1998 NCC News Archives
Two Television Specials Look at Race in Religion and in Media
NEW YORK, May 1, 1998 --- At the close of the 20th century, The National Council of Churches is producing two one-hour documentaries that explore how the church and the media - both pivotal institutions in the conveyance of contemporary values - have reflected the spiritual and cultural diversity of modern American life.
"The millennium is getting a lot of attention these days, but in two years we also will enter another century," said Dave Pomeroy, Director of Electronic Media for the Council. "The National Council of Churches is marking this occasion with two programs that survey the incredible events of the last half of this century that have changed forever how we see ourselves."
Just around the mid-point of this century, in the early 1950s, two events coincided to change irrevocably the nature of community. The first event, the arrival of the television set into most American homes, reframed our perspective of the world. The traditional town square - church, school, town hall and almost invariably all white - was pushed beyond unknown boundaries into the electronic town square of television, commercial films, computer and the Internet with the capacity to reflect a much broader and far more diverse sense of community than most of us lived in. To look at the big picture of how media have shaped our sense of ourselves and others, Race and Media (working title) goes to the big screen to explore how Hollywood values reflect the breadth of American society.
Produced for the NCC by the United Church of Christ, Race and Media delves into the personal visions of those women and men who used film to bridge racial and cultural divides. Through film clippings and interviews with well- known producers, writers and actors, the program uncovers the professional commitment and personal challenges that inspired great works of multi-cultural and multi-racial understanding. For an historical context, Race and Media also uses archival footage to take a retrospective glance at how media have dealt with race over the years. Race and Media then turns to the viewers - the consumers of media images and messages -for the final judgment. In conversations with ordinary folks across the country, Race and Media assesses the capacity of media to transform lives.
Second Program to Air on ABC
The second mid-century watershed event was the 1954 Supreme Court decision - Brown vs. The Board of Education - legislating the immediate end of segregation in American schools. In churches across the country, the decision had a profound and unsettling effect, in essence, calling Christians to task. The Gospel of Jesus Christ, which unequivocally demands inclusivity, was being preached almost 2,000 years later in congregations deeply entrenched in racism. The racial chasm in local congregations and national denominations provoked the now infamous description of the 11 AM worship service as "the most segregated hour in America."

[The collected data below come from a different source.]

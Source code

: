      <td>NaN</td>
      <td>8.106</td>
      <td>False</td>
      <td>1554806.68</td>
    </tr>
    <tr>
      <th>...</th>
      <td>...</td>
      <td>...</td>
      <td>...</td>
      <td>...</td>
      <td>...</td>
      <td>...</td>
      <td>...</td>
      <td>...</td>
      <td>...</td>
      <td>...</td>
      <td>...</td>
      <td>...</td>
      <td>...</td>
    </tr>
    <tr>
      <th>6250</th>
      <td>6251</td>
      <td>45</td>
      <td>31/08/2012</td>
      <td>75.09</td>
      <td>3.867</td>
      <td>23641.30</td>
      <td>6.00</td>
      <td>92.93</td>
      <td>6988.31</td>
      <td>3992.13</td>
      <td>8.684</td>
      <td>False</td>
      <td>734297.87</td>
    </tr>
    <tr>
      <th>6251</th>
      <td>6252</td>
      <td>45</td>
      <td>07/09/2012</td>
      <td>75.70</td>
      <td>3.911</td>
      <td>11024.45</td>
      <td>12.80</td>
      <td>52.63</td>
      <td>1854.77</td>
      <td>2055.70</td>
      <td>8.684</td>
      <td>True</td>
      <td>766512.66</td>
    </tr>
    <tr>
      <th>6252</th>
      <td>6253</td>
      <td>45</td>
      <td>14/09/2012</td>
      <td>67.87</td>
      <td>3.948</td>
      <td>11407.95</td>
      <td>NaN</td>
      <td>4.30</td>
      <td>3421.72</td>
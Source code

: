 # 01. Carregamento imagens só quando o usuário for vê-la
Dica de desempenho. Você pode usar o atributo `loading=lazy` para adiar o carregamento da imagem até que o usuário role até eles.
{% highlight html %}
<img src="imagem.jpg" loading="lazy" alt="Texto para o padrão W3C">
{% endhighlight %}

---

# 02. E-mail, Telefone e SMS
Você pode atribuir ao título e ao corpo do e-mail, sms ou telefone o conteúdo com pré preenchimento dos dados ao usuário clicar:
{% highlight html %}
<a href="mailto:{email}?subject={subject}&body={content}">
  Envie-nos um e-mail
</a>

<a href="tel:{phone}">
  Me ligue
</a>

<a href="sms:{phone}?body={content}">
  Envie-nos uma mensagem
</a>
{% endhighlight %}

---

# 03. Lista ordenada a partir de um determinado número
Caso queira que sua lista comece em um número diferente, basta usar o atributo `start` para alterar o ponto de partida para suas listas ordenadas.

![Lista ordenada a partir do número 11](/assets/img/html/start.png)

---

The second NCC program, Racism and Reconciliation (working title), examines how several faith communities are coming to terms with the racism in their midst - almost 50 years after the Supreme Court decision. Produced by United Methodist Communications for the NCC, the program tells the stories of people working towards reconciliation where moral actions have lagged far behind legal imperatives. This dissonance was no better exemplified than in the recent church burnings that shocked both the general population and faith communities into the reality of persistent cultural and institutional racism. Some of the stories in this program emanate from the extraordinary outreach to rebuild burned churches and the changes that took place in those communities. Race and Reconciliation also will visit churches where people of many races worship together, sometimes in multi-lingual services, as models of encouragement for other communities. Race and Reconciliation discovers and tells stories of the kind of personal transformation that inspires broader institutional reconciliation.
Race and the Media is the fourth of four programs in the annual Horizons of the Spirit series and will be distributed to ODYSSEY and NBC affiliate stations in September 1998.
Racism and Reconciliation is the first program in the annual Vision and Values series and will be offered to ODYSSEY and ABC affiliates stations in October 1998,
The Horizons of the Spirit and Vision and Values series are presented by the Interfaith Broadcasting Commission of which the National Council of Churches is a member along with The Jewish Theological Seminary of America, the Southern Baptist Commission, and the United States Catholic Conference. The programs in both series are distributed to ABC and NBC affiliate stations for optional clearance within 60 days of the broadcast. Please check your local
listings for exact time and date in your area.